Shanghai

View of “Hao Liang,” 2019. From left: Lunar Corona No. 6, 2018; Lunar Corona No. 5, 2018, Lunar Corona No. 4, 2018; Lunar Corona No. 3, 2018.

View of “Hao Liang,” 2019. From left: Lunar Corona No. 6, 2018; Lunar Corona No. 5, 2018, Lunar Corona No. 4, 2018; Lunar Corona No. 3, 2018.

Hao Liang

Condo | Shanghai

How to account for the use of traditional techniques and styles in contemporary art? Many artists are certain of their neutrality and disavow any underlying ideological connotation; others, like Hao Liang, advocate a distinct historical agenda—to investigate the insurmountable chasm between modern China and its ancient past. The artist’s rise to prominence over the past decade can be primarily attributed to his revival of Chinese ink landscape painting on silk hand scrolls. To cultivate a sense of interconnectedness across human societies, he revolutionizes the somewhat rigid form of narrative prescribed by the scroll’s horizontal format by conflating different historical scenarios into an anachronistic medley. His earlier work The Virtuous Being, 2015, for example, is a thirty-foot-long scroll charting the ostensibly seamless transition of a Ming-dynasty private resort into a present-day public amusement park. More recently, in Streams and Mountains Without End, 2017, he employed the circle as the dominant visual motif, sporadically dispersing the shape across the scroll to guide the viewer’s attention through his depiction of a desolate landscape; the circle, according to Hao, symbolizes the aspiration for certain metaphysical ideals in the compositional experiments of Wassily Kandinsky and in the art and writing of Dong Qichang, the Ming-dynasty painter and art theorist.

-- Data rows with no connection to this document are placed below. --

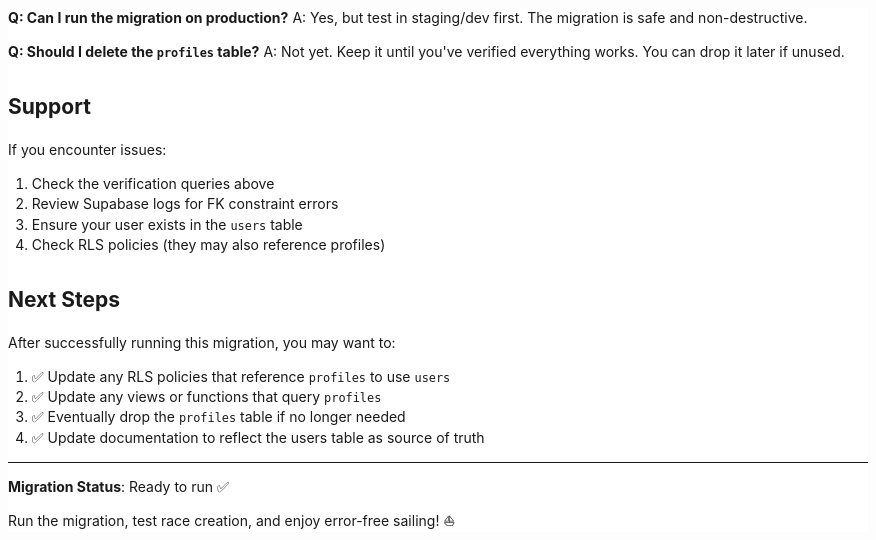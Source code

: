 **Q: Can I run the migration on production?**
A: Yes, but test in staging/dev first. The migration is safe and non-destructive.

**Q: Should I delete the `profiles` table?**
A: Not yet. Keep it until you've verified everything works. You can drop it later if unused.

## Support

If you encounter issues:

1. Check the verification queries above
2. Review Supabase logs for FK constraint errors
3. Ensure your user exists in the `users` table
4. Check RLS policies (they may also reference profiles)

## Next Steps

After successfully running this migration, you may want to:

1. ✅ Update any RLS policies that reference `profiles` to use `users`
2. ✅ Update any views or functions that query `profiles`
3. ✅ Eventually drop the `profiles` table if no longer needed
4. ✅ Update documentation to reflect the users table as source of truth

---

**Migration Status**: Ready to run ✅

Run the migration, test race creation, and enjoy error-free sailing! ⛵
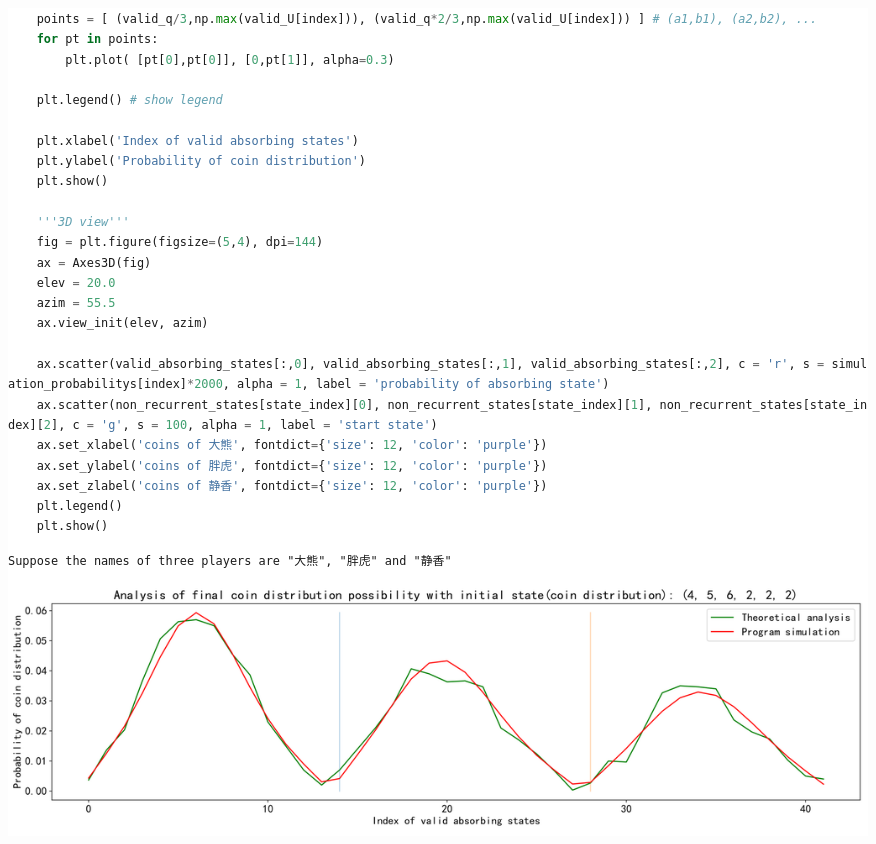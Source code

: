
 ```python
    points = [ (valid_q/3,np.max(valid_U[index])), (valid_q*2/3,np.max(valid_U[index])) ] # (a1,b1), (a2,b2), ...
    for pt in points:
        plt.plot( [pt[0],pt[0]], [0,pt[1]], alpha=0.3)

    plt.legend() # show legend

    plt.xlabel('Index of valid absorbing states')
    plt.ylabel('Probability of coin distribution')
    plt.show() 
    
    '''3D view'''
    fig = plt.figure(figsize=(5,4), dpi=144)
    ax = Axes3D(fig)
    elev = 20.0
    azim = 55.5
    ax.view_init(elev, azim)

    ax.scatter(valid_absorbing_states[:,0], valid_absorbing_states[:,1], valid_absorbing_states[:,2], c = 'r', s = simulation_probabilitys[index]*2000, alpha = 1, label = 'probability of absorbing state')
    ax.scatter(non_recurrent_states[state_index][0], non_recurrent_states[state_index][1], non_recurrent_states[state_index][2], c = 'g', s = 100, alpha = 1, label = 'start state')
    ax.set_xlabel('coins of 大熊', fontdict={'size': 12, 'color': 'purple'})
    ax.set_ylabel('coins of 胖虎', fontdict={'size': 12, 'color': 'purple'})
    ax.set_zlabel('coins of 静香', fontdict={'size': 12, 'color': 'purple'})
    plt.legend()
    plt.show()
```

    Suppose the names of three players are "大熊", "胖虎" and "静香"
    


![svg](output_60_1.svg)



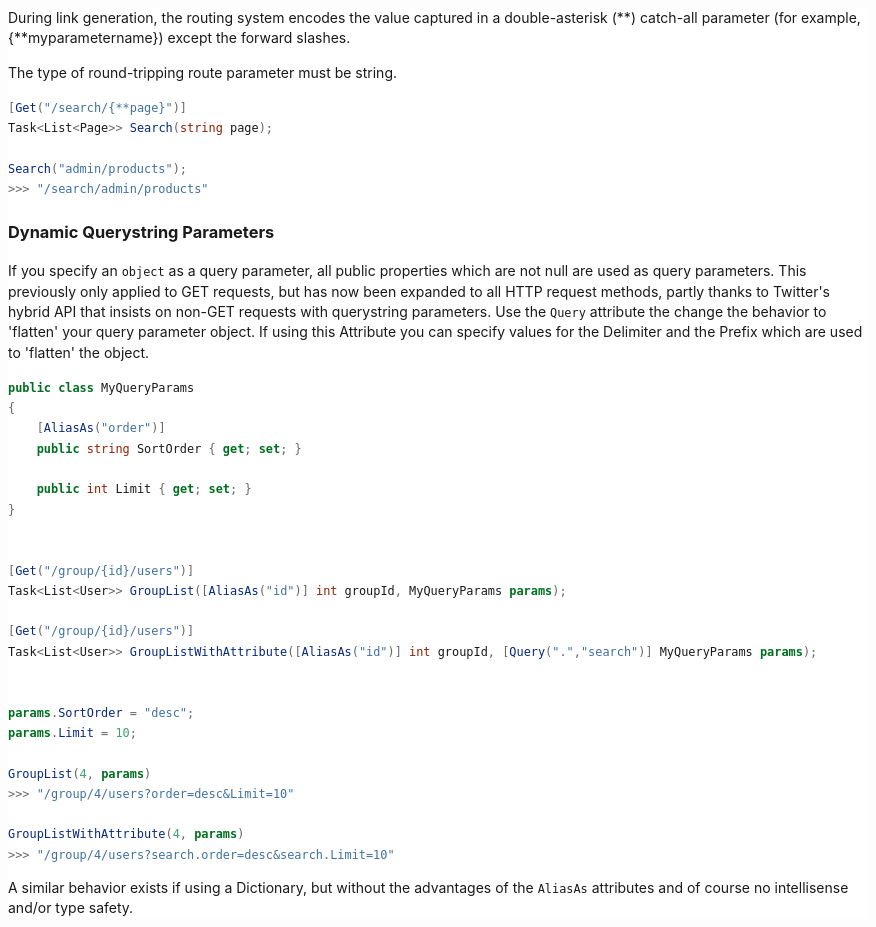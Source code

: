 During link generation, the routing system encodes the value captured in a double-asterisk (\*\*) catch-all parameter (for example, {**myparametername}) except the forward slashes.

The type of round-tripping route parameter must be string.

```csharp
[Get("/search/{**page}")]
Task<List<Page>> Search(string page);

Search("admin/products");
>>> "/search/admin/products"
```

### Dynamic Querystring Parameters

If you specify an `object` as a query parameter, all public properties which are not null are used as query parameters.
This previously only applied to GET requests, but has now been expanded to all HTTP request methods, partly thanks to Twitter's hybrid API that insists on non-GET requests with querystring parameters.
Use the `Query` attribute the change the behavior to 'flatten' your query parameter object. If using this Attribute you can specify values for the Delimiter and the Prefix which are used to 'flatten' the object.

```csharp
public class MyQueryParams
{
    [AliasAs("order")]
    public string SortOrder { get; set; }

    public int Limit { get; set; }
}


[Get("/group/{id}/users")]
Task<List<User>> GroupList([AliasAs("id")] int groupId, MyQueryParams params);

[Get("/group/{id}/users")]
Task<List<User>> GroupListWithAttribute([AliasAs("id")] int groupId, [Query(".","search")] MyQueryParams params);


params.SortOrder = "desc";
params.Limit = 10;

GroupList(4, params)
>>> "/group/4/users?order=desc&Limit=10"

GroupListWithAttribute(4, params)
>>> "/group/4/users?search.order=desc&search.Limit=10"
```

A similar behavior exists if using a Dictionary, but without the advantages of the `AliasAs` attributes and of course no intellisense and/or type safety.
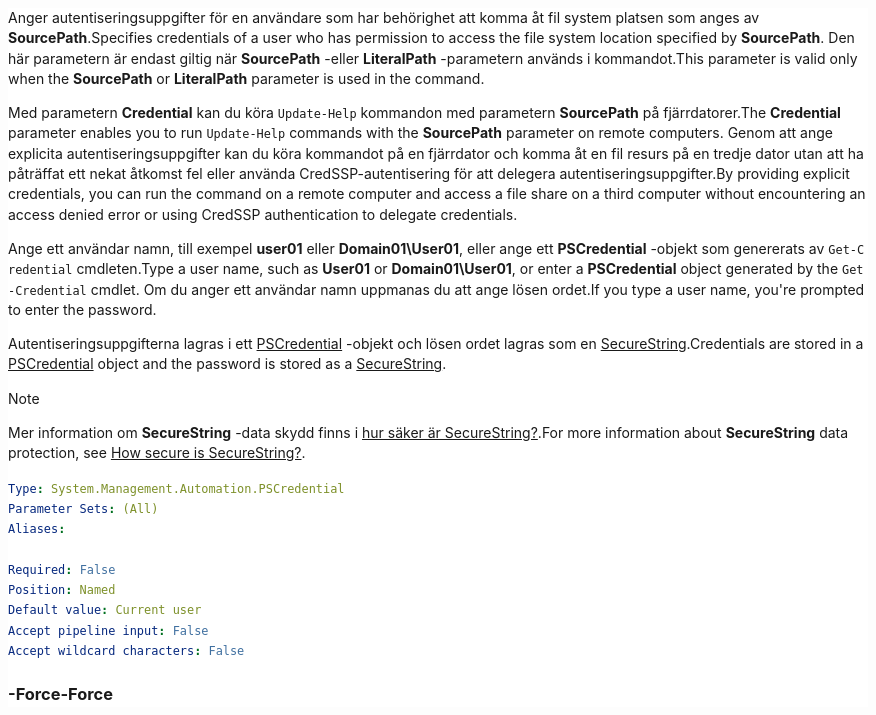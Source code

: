 <span data-ttu-id="156e4-172">Anger autentiseringsuppgifter för en användare som har behörighet att komma åt fil system platsen som anges av **SourcePath**.</span><span class="sxs-lookup"><span data-stu-id="156e4-172">Specifies credentials of a user who has permission to access the file system location specified by **SourcePath**.</span></span> <span data-ttu-id="156e4-173">Den här parametern är endast giltig när **SourcePath** -eller **LiteralPath** -parametern används i kommandot.</span><span class="sxs-lookup"><span data-stu-id="156e4-173">This parameter is valid only when the **SourcePath** or **LiteralPath** parameter is used in the command.</span></span>

<span data-ttu-id="156e4-174">Med parametern **Credential** kan du köra `Update-Help` kommandon med parametern **SourcePath** på fjärrdatorer.</span><span class="sxs-lookup"><span data-stu-id="156e4-174">The **Credential** parameter enables you to run `Update-Help` commands with the **SourcePath** parameter on remote computers.</span></span> <span data-ttu-id="156e4-175">Genom att ange explicita autentiseringsuppgifter kan du köra kommandot på en fjärrdator och komma åt en fil resurs på en tredje dator utan att ha påträffat ett nekat åtkomst fel eller använda CredSSP-autentisering för att delegera autentiseringsuppgifter.</span><span class="sxs-lookup"><span data-stu-id="156e4-175">By providing explicit credentials, you can run the command on a remote computer and access a file share on a third computer without encountering an access denied error or using CredSSP authentication to delegate credentials.</span></span>

<span data-ttu-id="156e4-176">Ange ett användar namn, till exempel **user01** eller **Domain01\User01**, eller ange ett **PSCredential** -objekt som genererats av `Get-Credential` cmdleten.</span><span class="sxs-lookup"><span data-stu-id="156e4-176">Type a user name, such as **User01** or **Domain01\User01**, or enter a **PSCredential** object generated by the `Get-Credential` cmdlet.</span></span> <span data-ttu-id="156e4-177">Om du anger ett användar namn uppmanas du att ange lösen ordet.</span><span class="sxs-lookup"><span data-stu-id="156e4-177">If you type a user name, you're prompted to enter the password.</span></span>

<span data-ttu-id="156e4-178">Autentiseringsuppgifterna lagras i ett [PSCredential](/dotnet/api/system.management.automation.pscredential) -objekt och lösen ordet lagras som en [SecureString](/dotnet/api/system.security.securestring).</span><span class="sxs-lookup"><span data-stu-id="156e4-178">Credentials are stored in a [PSCredential](/dotnet/api/system.management.automation.pscredential) object and the password is stored as a [SecureString](/dotnet/api/system.security.securestring).</span></span>

> [!NOTE]
> <span data-ttu-id="156e4-179">Mer information om **SecureString** -data skydd finns i [hur säker är SecureString?](/dotnet/api/system.security.securestring#how-secure-is-securestring).</span><span class="sxs-lookup"><span data-stu-id="156e4-179">For more information about **SecureString** data protection, see [How secure is SecureString?](/dotnet/api/system.security.securestring#how-secure-is-securestring).</span></span>

```yaml
Type: System.Management.Automation.PSCredential
Parameter Sets: (All)
Aliases:

Required: False
Position: Named
Default value: Current user
Accept pipeline input: False
Accept wildcard characters: False
```

### <span data-ttu-id="156e4-180">-Force</span><span class="sxs-lookup"><span data-stu-id="156e4-180">-Force</span></span>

The first half of “Circular Pond,” an exhibition in two successive parts, employed an analogous logic: Derivatives of the ancient jade disk (bi) emerged as the common feature among otherwise diverse works of ink painting, rubbing, and collotype printing. Together, the specific art mediums chosen and other allusions to traditional cultural concepts anchored the exhibition. Not only did the show’s title refer to an ancient architectural structure (surrounded by water and therefore resembling the shape of a bi) designed to sustain a Confucian learning environment, but the setup of the exhibition, which unfolded across a horizontal strip of wall and demanded a reading sequence from right to left, was also evocative of the unfurling of a hand scroll. The first chapter, “Evolution,” featured a grouping of raw jade materials and two juxtaposed pages reproduced, respectively, from Western and Chinese research publications: The Bishop Collection: Investigations and Studies in Jade, edited by George Frederick Kunz (1906), and Textual Research of Ancient Jade with Illustrations by Wu Dacheng (1889). Although the two encyclopedic attempts at classification and taxonomy were made roughly around the turn of the twentieth century, they embody drastically different philosophies. While the candid delineation of two jade measuring rulers taken from the Chinese book instills a sense of ideality and conformity, a quest for concreteness characterizes the other study, where an array of jade axes from different cultural origins are shape-fitted into a composition that presumably facilitates the comprehension of their relative scales. The artist continued this comparative approach in the ensuing chapter, “Lunar Corona,” placing an exhaustively detailed lunar map engraving by the seventeenth-century astronomer Jean-Dominique Cassini alongside the artist’s own illustration of a Han-dynasty jade disk, whose intricate pattern manifests a desire to penetrate natural phenomena while functioning as a device via which one may calibrate one’s bearings in the world.

After a succession of small-scale, dark-hued ink paintings further down the wall, the exhibition concluded with a photographic portrait of the artist’s grandfather, the film director Hao Weiguang, captured on set in 1948, two years before the Communist ascendancy to power culminated in the proclamation of the People’s Republic of China. Showing his standing amid a stream of sailing ships while wearing a bucket hat, the photo calls to mind the traditional image of the fisherman, which in the lexicon of Chinese poetry and lyrical prose signifies the recluse shunning the volatile turmoil of the outside world. This nostalgic, benign appearance belies the poignant reality that the filmmaker belonged to the generation who lived through the most tumultuous years of the country’s passage to modernity. Such an irony-ridden ending raised the question of whether it is legitimate to pronounce certain aesthetic conventions unproductive, if not obsolete. Instead, a perhaps more relevant query arises: What other narrative knots pinion the harmonious blends of streams and mountains, still waiting to be disentangled?